--- WORK ITEM ---
Could you set down exactly the lines in the records below between the line holding "We previously asserted" and the line holding "simplicial set, the", inclusive?

--- INPUT DATA ---
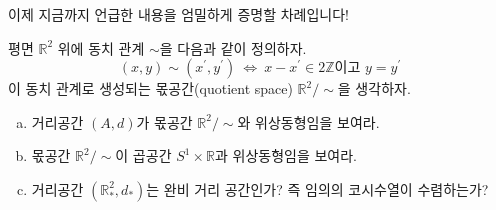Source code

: \documentclass[serif]{beamer}
\begin{document}
\begin{frame}
    이제 지금까지 언급한 내용을 엄밀하게 증명할 차례입니다!
    \begin{prob*}{}
        평면 $\mathbb R^2$ 위에 동치 관계 $\sim$을 다음과 같이 정의하자.
        \[
            (x,y)\sim(x^\prime,y^\prime)~\Longleftrightarrow~x-x^\prime\in 2\mathbb Z\text{이고 } y=y^\prime
        \]
        이 동치 관계로 생성되는 몫공간(quotient space) $\mathbb R^2/\sim$을 생각하자.
        \begin{enumerate}[(a)]
            \item 거리공간 $(A,d)$가 몫공간 $\mathbb R^2/\sim$와 위상동형임을 보여라.
            \item 몫공간 $\mathbb R^2/\sim$이 곱공간 $S^1\times\mathbb R$과 위상동형임을 보여라.
            \item 거리공간 $(\mathbb R^2_*,d_*)$는 완비 거리 공간인가? 즉 임의의 코시수열이 수렴하는가?
        \end{enumerate}
    \end{prob*}
\end{frame}
\end{document}
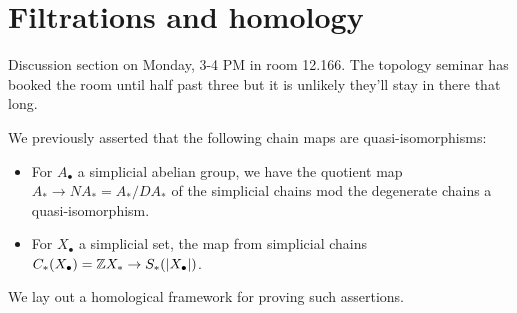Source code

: \section{Filtrations and homology} 
Discussion section on Monday, 3-4 PM in room 12.166. The topology seminar has booked the room until half past three but it is unlikely they'll stay in there that long.

We previously asserted that the following chain maps are quasi-isomorphisms:
\begin{itemize}
\setlength\itemsep{-.2em}
    \item For $A_{\bullet}$ a simplicial abelian group, we have the quotient map $A_* \to NA_*=A_* / DA_*$ of the simplicial chains mod the degenerate chains a quasi-isomorphism.
    \item For $X_{\bullet }$ a simplicial set, the map from simplicial chains $C_*(X_{\bullet})=\mathbb{Z} X_* \to S_*(|X_{\bullet}|)$. 
\end{itemize}We lay out a homological framework for proving such assertions.
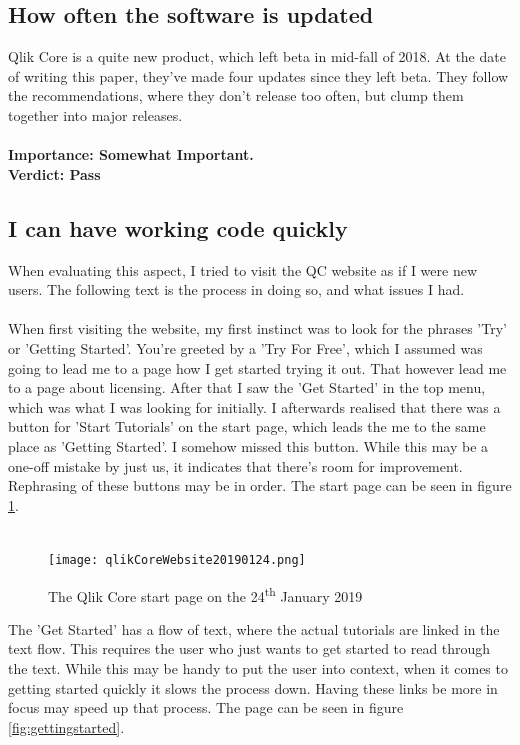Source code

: \documentclass{cslthse-msc}
\begin{document}
    \subsection{How often the software is updated}
    Qlik Core is a quite new product, which left beta in mid-fall of 2018. At the date of writing this paper, they've made four updates since they left beta. They follow the recommendations, where they don't release too often, but clump them together into major releases.\\ \\
    \textbf{Importance: Somewhat Important.}\\
    \textbf{Verdict: Pass}
    \subsection{I can have working code quickly}\label{workincode}
    When evaluating this aspect, I tried to visit the QC website as if I were new users. The following text is the process in doing so, and what issues I had.\\ \\
    When first visiting the website, my first instinct was to look for the phrases 'Try' or 'Getting Started'. You're greeted by a 'Try For Free', which I assumed was going to lead me to a page how I get started trying it out. That however lead me to a page about licensing. After that I saw the 'Get Started' in the top menu, which was what I was looking for initially. I afterwards realised that there was a button for 'Start Tutorials' on the start page, which leads the me to the same place as 'Getting Started'. I somehow missed this button. While this may be a one-off mistake by just us, it indicates that there's room for improvement. Rephrasing of these buttons may be in order. The start page can be seen in figure \ref{fig:startpage}. \\ \\
    \begin{figure}[H]
        \centering
        \texttt{[image: qlikCoreWebsite20190124.png]}
        \caption{The Qlik Core start page on the 24\textsuperscript{th} January 2019}
        \label{fig:startpage}
    \end{figure}
    The 'Get Started' has a flow of text, where the actual tutorials are linked in the text flow. This requires the user who just wants to get started to read through the text. While this may be handy to put the user into context, when it comes to getting started quickly it slows the process down. Having these links be more in focus may speed up that process. The page can be seen in figure \ref{fig:gettingstarted}.
\end{document}
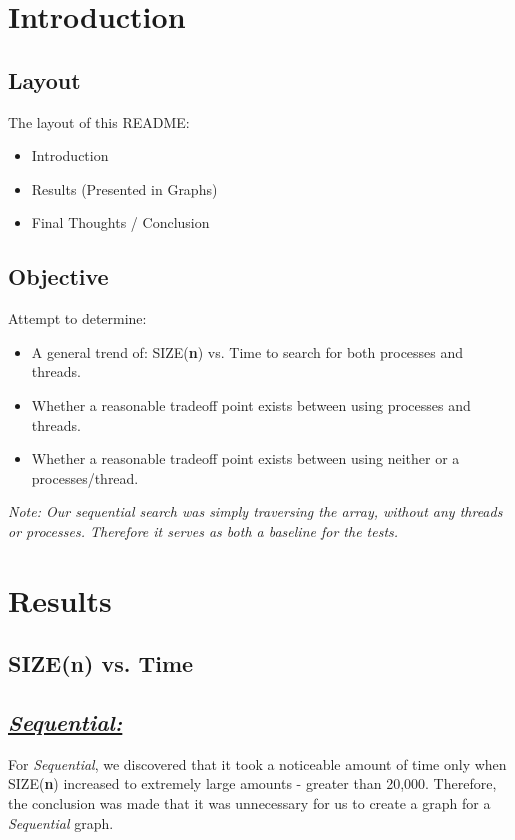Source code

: \documentclass{article}
\title{\vspace{-0.5cm}\titletext}
\date{\vspace{-5ex}}
\begin{document}
    \maketitle
    \thispagestyle{fancy}
    \vspace{-1.0cm}

    \section{Introduction}
        \subsection{Layout}
            The layout of this README:
            \begin{itemize}
                \item Introduction
                \item Results (Presented in Graphs)
                \item Final Thoughts / Conclusion
            \end{itemize}
        \subsection{Objective}
            Attempt to determine:
            \begin{itemize}
                \item A general trend of: SIZE(\textbf{n}) vs. Time to search for both processes and threads.
                \item Whether a reasonable tradeoff point exists between using processes and threads.
                \item Whether a reasonable tradeoff point exists between using neither or a processes/thread.
            \end{itemize}
        \textit{Note: Our sequential search was simply traversing the array, without any threads or processes. Therefore it serves as both a baseline for the tests.}
    \pagebreak
    \section{Results}
        \subsection{SIZE(\textbf{n}) vs. Time}
            \subsection*{\textit{\underline{Sequential:}}}
                For \textit{Sequential}, we discovered that it took a noticeable amount of time only when SIZE(\textbf{n}) increased to extremely large amounts - greater than 20,000. 
                Therefore, the conclusion was made that it was unnecessary for us to create a graph for a \textit{Sequential} graph.
\end{document}

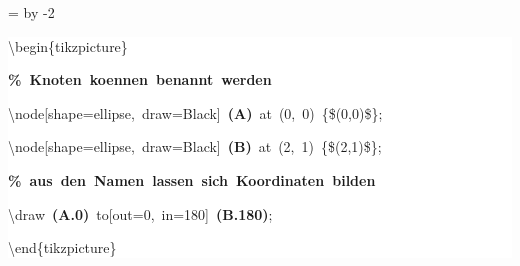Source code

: \begingroup
\ttfamily
{}
=\textwidth
\advance{} by -2\fboxsep
\noindent
\colorbox{background}
{%
\parbox{\dimen255}
{%
\rule[-0.5ex]{0pt}{2.5ex}\hspace*{0.0em}\textbackslash{}begin\{tikzpicture\}\\
\rule[-0.5ex]{0pt}{2.5ex}\hspace*{1.0em}\textcolor{G}{\textbf{\%~Knoten~koennen~benannt~werden}}\\
\rule[-0.5ex]{0pt}{2.5ex}\hspace*{1.0em}\textbackslash{}node[shape=ellipse,~draw=Black]~\textcolor{R}{\textbf{(A)}}~at~(0,~0)~\{\$(0,0)\$\};\\
\rule[-0.5ex]{0pt}{2.5ex}\hspace*{1.0em}\textbackslash{}node[shape=ellipse,~draw=Black]~\textcolor{R}{\textbf{(B)}}~at~(2,~1)~\{\$(2,1)\$\};\\
\rule[-0.5ex]{0pt}{2.5ex}\hspace*{1.0em}\textcolor{G}{\textbf{\%~aus~den~Namen~lassen~sich~Koordinaten~bilden}}\\
\rule[-0.5ex]{0pt}{2.5ex}\hspace*{1.0em}\textbackslash{}draw~\textcolor{R}{\textbf{(A.0)}}~to[out=0,~in=180]~\textcolor{R}{\textbf{(B.180)}};\\
\rule[-0.5ex]{0pt}{2.5ex}\hspace*{0.0em}\textbackslash{}end\{tikzpicture\}}%
}%
\endgroup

--- ANSWER FOR THE TASK ---
We previously asserted that the following chain maps are quasi-isomorphisms:
\begin{itemize}
\setlength\itemsep{-.2em}
    \item For $A_{\bullet}$ a simplicial abelian group, we have the quotient map $A_* \to NA_*=A_* / DA_*$ of the simplicial chains mod the degenerate chains a quasi-isomorphism.
    \item For $X_{\bullet }$ a simplicial set, the map from simplicial chains $C_*(X_{\bullet})=\mathbb{Z} X_* \to S_*(|X_{\bullet}|)$. 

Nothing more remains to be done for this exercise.